Should I quote numbers in SQL? - sql

I remember reading about quoting stuff when doing a SQL query and that when you quote something, it becomes a string. I also read that numbers should not be quoted. Now, I can't find that quotation and I need to refresh my memory to see if I should quote numbers.

You should not quote numbers if you want to treat them as numbers.
You're correct by remembering that it makes it a string.
SELECT 10 AS x
is perfectly legal and will return (in most database engines) a column of datatype int (or a variation thereof.)
If you do this:
SELECT '10' AS x
instead you'll get a textual data type.

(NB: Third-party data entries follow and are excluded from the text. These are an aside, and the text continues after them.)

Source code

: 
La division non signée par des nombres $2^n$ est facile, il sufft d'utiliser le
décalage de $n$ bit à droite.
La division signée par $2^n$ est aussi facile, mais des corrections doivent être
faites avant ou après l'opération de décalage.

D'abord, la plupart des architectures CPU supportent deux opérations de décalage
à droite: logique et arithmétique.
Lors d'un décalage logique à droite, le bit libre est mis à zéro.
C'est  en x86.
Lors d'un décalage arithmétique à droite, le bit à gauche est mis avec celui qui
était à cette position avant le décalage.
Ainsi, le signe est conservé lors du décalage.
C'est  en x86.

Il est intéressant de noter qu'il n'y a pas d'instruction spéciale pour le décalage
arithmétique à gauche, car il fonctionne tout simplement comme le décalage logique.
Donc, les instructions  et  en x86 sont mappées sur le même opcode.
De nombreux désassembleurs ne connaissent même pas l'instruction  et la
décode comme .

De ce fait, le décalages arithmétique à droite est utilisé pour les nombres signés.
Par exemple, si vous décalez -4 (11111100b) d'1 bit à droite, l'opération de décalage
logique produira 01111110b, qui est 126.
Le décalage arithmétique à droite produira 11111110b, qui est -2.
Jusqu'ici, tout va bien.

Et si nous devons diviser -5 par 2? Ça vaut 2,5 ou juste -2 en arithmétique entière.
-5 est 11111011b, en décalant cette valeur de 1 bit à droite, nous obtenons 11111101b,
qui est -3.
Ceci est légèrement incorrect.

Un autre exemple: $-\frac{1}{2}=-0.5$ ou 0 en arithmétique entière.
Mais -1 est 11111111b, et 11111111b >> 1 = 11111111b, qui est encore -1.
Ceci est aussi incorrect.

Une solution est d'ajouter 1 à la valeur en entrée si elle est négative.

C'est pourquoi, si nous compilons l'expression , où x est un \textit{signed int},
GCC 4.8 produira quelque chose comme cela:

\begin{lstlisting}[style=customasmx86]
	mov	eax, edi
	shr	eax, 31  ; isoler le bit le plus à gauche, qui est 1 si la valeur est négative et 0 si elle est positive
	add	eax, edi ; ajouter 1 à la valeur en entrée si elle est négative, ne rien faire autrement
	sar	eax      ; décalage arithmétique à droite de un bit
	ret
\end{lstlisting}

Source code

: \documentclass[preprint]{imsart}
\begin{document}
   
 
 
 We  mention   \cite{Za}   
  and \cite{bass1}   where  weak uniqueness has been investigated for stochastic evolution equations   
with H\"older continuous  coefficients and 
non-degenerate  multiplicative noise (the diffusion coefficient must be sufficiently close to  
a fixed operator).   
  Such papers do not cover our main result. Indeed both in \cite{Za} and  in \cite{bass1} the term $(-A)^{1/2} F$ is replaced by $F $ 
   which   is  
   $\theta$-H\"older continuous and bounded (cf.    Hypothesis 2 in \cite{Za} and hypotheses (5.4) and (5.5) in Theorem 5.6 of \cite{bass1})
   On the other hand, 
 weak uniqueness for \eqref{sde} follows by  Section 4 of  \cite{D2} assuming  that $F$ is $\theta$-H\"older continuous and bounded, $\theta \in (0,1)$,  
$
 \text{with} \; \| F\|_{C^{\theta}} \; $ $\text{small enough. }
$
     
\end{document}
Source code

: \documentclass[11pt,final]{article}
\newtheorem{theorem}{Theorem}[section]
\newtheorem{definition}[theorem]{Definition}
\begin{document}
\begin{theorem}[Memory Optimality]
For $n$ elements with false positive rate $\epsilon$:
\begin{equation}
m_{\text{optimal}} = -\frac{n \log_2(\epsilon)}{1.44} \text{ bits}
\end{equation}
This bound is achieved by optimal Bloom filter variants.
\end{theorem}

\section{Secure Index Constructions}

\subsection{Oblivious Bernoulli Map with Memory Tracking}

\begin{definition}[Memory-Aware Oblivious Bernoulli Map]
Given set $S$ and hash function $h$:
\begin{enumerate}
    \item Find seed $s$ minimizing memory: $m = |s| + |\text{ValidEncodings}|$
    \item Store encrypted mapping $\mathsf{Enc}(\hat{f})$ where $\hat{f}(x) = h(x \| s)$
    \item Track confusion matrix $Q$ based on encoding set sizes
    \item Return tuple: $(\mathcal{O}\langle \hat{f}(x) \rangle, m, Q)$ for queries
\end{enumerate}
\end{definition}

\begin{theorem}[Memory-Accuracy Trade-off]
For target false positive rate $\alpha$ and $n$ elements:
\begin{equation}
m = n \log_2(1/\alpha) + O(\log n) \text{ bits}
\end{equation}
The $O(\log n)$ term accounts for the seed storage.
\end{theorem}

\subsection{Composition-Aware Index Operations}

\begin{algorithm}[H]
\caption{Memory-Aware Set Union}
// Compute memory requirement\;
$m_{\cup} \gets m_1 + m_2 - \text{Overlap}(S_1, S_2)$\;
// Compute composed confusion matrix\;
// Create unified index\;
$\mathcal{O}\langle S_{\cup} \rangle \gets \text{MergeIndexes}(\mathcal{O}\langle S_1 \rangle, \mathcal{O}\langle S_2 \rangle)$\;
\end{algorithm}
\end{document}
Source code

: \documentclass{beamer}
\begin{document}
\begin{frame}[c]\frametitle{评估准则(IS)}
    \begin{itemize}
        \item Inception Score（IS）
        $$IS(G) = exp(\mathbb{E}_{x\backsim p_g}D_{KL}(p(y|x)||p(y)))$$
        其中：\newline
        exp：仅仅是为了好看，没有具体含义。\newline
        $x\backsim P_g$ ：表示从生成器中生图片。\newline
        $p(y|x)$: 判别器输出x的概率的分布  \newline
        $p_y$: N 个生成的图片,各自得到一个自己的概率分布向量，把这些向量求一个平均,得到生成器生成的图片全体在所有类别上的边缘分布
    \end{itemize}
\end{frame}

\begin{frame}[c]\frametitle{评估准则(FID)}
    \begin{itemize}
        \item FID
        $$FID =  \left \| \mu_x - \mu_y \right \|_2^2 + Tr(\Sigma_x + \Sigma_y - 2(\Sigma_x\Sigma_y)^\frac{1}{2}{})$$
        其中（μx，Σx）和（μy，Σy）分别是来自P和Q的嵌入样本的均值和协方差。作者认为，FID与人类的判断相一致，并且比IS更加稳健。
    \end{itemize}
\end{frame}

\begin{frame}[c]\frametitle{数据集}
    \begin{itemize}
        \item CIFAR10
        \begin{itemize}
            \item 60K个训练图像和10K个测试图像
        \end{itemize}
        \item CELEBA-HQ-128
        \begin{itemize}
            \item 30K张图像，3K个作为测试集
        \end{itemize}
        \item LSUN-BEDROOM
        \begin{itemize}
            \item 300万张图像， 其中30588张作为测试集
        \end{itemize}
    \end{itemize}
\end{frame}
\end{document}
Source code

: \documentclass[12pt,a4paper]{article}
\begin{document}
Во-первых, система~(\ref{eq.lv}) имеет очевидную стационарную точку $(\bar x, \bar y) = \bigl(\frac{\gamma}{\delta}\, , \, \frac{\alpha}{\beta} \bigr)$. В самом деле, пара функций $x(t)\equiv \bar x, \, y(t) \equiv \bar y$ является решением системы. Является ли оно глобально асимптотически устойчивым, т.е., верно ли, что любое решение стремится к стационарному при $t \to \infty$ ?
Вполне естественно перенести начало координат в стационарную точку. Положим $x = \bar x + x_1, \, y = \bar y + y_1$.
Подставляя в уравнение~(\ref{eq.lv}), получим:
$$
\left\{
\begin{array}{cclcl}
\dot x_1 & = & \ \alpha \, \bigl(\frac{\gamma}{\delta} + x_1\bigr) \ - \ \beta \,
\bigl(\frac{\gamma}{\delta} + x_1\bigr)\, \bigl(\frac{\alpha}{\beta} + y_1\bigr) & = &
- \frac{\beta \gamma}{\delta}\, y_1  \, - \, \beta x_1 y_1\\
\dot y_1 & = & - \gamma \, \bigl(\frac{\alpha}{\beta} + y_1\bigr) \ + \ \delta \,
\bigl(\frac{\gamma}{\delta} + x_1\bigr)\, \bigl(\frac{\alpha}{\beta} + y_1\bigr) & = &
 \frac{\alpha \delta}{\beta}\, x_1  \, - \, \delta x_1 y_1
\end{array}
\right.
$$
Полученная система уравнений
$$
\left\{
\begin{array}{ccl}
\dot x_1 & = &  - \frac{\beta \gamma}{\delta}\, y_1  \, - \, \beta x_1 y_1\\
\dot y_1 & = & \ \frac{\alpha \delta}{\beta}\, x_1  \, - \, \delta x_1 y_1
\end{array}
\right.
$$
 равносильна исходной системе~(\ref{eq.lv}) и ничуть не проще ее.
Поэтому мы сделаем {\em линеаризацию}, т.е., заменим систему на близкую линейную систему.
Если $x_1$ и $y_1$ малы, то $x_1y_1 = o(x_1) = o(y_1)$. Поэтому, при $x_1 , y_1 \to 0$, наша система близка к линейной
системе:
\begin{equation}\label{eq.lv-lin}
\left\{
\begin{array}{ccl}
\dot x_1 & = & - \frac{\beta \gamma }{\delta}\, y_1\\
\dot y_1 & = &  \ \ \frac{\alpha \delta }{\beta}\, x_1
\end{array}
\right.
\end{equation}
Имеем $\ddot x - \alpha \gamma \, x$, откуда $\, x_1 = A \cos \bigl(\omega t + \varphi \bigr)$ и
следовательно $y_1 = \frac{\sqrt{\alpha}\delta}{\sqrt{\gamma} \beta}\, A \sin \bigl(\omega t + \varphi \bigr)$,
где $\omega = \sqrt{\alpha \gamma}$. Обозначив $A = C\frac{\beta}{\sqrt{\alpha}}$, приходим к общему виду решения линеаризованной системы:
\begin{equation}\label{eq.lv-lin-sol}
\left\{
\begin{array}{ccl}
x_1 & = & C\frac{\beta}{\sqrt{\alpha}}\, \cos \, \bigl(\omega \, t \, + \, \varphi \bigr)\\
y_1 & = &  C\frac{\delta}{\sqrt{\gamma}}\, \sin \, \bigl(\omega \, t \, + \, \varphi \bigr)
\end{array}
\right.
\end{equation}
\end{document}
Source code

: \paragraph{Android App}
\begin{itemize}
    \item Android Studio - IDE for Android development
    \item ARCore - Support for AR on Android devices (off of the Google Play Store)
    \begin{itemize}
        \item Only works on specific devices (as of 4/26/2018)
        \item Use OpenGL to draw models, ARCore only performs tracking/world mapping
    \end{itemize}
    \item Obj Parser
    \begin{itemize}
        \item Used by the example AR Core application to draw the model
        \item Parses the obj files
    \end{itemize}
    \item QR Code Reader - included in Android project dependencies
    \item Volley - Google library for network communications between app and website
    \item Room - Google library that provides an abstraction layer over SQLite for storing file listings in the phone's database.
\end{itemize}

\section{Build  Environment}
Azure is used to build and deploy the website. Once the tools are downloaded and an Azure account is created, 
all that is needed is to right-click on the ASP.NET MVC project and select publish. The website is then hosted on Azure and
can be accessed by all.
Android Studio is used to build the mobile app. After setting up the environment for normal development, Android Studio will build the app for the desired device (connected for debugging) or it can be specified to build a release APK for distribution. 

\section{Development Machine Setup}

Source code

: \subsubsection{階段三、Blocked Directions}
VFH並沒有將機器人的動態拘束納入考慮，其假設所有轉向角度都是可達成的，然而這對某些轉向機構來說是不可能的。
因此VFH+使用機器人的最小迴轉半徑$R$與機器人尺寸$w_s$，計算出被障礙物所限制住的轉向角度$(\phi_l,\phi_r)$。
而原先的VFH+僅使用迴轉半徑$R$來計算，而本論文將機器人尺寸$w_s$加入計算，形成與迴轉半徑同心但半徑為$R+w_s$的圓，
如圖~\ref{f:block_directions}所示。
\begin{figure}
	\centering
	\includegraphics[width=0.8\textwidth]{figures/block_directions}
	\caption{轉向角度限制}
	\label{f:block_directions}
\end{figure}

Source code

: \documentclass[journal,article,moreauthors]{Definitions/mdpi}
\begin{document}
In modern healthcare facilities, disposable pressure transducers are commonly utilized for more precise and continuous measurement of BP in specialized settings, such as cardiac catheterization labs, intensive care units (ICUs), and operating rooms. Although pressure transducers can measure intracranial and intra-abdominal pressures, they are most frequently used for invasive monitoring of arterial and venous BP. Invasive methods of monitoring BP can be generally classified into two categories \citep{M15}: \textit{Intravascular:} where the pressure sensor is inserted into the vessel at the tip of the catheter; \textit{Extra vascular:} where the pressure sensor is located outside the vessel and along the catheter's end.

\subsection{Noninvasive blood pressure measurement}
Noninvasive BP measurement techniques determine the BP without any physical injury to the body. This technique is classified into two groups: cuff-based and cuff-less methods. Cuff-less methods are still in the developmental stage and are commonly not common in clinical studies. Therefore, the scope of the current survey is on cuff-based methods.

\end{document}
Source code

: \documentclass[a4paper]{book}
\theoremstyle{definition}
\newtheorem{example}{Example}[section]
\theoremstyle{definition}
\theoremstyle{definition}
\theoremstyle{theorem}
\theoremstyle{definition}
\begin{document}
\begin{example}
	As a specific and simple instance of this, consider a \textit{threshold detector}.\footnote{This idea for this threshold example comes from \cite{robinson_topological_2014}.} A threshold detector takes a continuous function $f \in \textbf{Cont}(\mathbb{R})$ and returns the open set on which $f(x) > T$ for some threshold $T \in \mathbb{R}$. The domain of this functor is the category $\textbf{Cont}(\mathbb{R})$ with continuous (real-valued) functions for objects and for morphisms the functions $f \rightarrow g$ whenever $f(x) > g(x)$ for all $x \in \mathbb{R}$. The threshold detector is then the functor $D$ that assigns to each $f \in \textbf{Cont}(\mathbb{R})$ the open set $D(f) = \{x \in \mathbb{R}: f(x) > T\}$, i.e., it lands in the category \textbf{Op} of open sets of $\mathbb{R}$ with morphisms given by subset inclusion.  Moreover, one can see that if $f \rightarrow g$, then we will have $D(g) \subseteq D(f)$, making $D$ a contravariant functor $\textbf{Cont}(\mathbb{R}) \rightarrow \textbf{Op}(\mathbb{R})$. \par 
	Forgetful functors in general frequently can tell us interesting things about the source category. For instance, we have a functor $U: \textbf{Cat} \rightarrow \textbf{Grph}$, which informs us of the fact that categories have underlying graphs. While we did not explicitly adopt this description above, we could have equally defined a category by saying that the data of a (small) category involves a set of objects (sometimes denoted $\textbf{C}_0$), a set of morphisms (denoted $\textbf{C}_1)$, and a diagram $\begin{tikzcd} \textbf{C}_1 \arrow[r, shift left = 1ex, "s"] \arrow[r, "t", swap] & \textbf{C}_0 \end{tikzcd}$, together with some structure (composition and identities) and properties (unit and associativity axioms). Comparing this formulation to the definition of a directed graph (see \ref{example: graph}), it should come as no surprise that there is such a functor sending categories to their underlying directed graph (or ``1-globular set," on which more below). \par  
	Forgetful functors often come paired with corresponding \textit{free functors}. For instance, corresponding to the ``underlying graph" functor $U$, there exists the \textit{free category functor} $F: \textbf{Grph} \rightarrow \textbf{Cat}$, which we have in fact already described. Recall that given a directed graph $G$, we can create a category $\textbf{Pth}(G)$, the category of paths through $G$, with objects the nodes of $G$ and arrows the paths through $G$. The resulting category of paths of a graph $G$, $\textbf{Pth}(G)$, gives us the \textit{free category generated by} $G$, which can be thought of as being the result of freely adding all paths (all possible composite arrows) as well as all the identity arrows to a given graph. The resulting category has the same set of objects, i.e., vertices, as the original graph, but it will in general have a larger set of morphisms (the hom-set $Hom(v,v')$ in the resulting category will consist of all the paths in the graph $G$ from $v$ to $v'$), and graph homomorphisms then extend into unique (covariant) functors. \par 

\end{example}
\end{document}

This might too be suitable in some cases, but you need to decide whether you want the result as text or as a number.

Here's an example, where quoting would produce inconsistent results (in MySQL):
select 1 < 1.0; // returns 0
select '1' < '1.0'; // returns 1
That's because the second comparison is performed using the current string collation rather than numerically.
It's better not to quote numbers, since that would just be an extra unnecessary step for the database to convert the string literal into a numeric value for comparison and could alter the meaning of comparisons.

This answer is for Microsoft SQL Server, in particular MSSQL 2008 R2.
In handwritten SQL I would never quote numbers (unless inserting a value into a varchar column where the string inserted just happens to be a number). But sometimes when generating SQL programmatically it can make life simpler to just quote everything. (This is in database maintenance scripts or library routines that work on any table, without knowing the column types in advance.)
I wondered whether doing so would impose a performance penalty. If I've used a quoted value in my SQL statement, the server must parse it as a string and then have to convert it to integer. But then, parsing SQL would involve converting strings to integers anyway. And the query parse time is usually only a small fraction of the total.
I ran some test statements looking like
insert into #t values (123, 123, 123), (123, 123, 123)
insert into #t values ('123', '123', '123'), ('123', '123', '123')
but with a larger number of columns in #t, a larger number of value tuples inserted in one go, and each statement repeated many times. I happened to use Perl for that:
$dbh = my_database_connection(); # using DBD::Sybase
$n = 20; # this many value tuples, and also repeated this many times
$v = "'123'";
# $v = 123; # uncomment this to insert without quoting
#cols = 'aa' .. 'zz';
#ds = map { "[$_] int not null" } #cols;
#vs = map { $v } #cols;
$" = ", ";
$dbh->do("create table #t (#ds)");
foreach (1 .. $n) {
$sql = 'insert into #t values ';
$sql .= "(#vs), " foreach 1 .. $n;
$sql =~ s/, \z//;
$dbh->do($sql);
}
but you can trivially write the same benchmark in any language. I ran this several times for the quoted case and for the unquoted, and observed no significant difference in speed. (On my setup a single run took about ten seconds; you can obviously change $n to make it faster or slower.)
Of course, the generated SQL is bigger if it has the redundant quote characters in it. It surely can't be any faster, but it does not appear to be noticeably slower.
Given this result, I will simplify my SQL-generation code to add single quotes around all values, without needing to know the data type of the column to be inserted into. (The code does still need to defend against SQL injection by making sure the input value doesn't itself contain the ' character, or otherwise quoting cleverly.)
I still don't recommend quoting numbers in SQL in the normal course of things, but if you find you have to do it, it doesn't appear to cause any harm. Similarly, in generated code I put [] around column names whether needed or not, but I consider that unnecessary cruft in handwritten SQL.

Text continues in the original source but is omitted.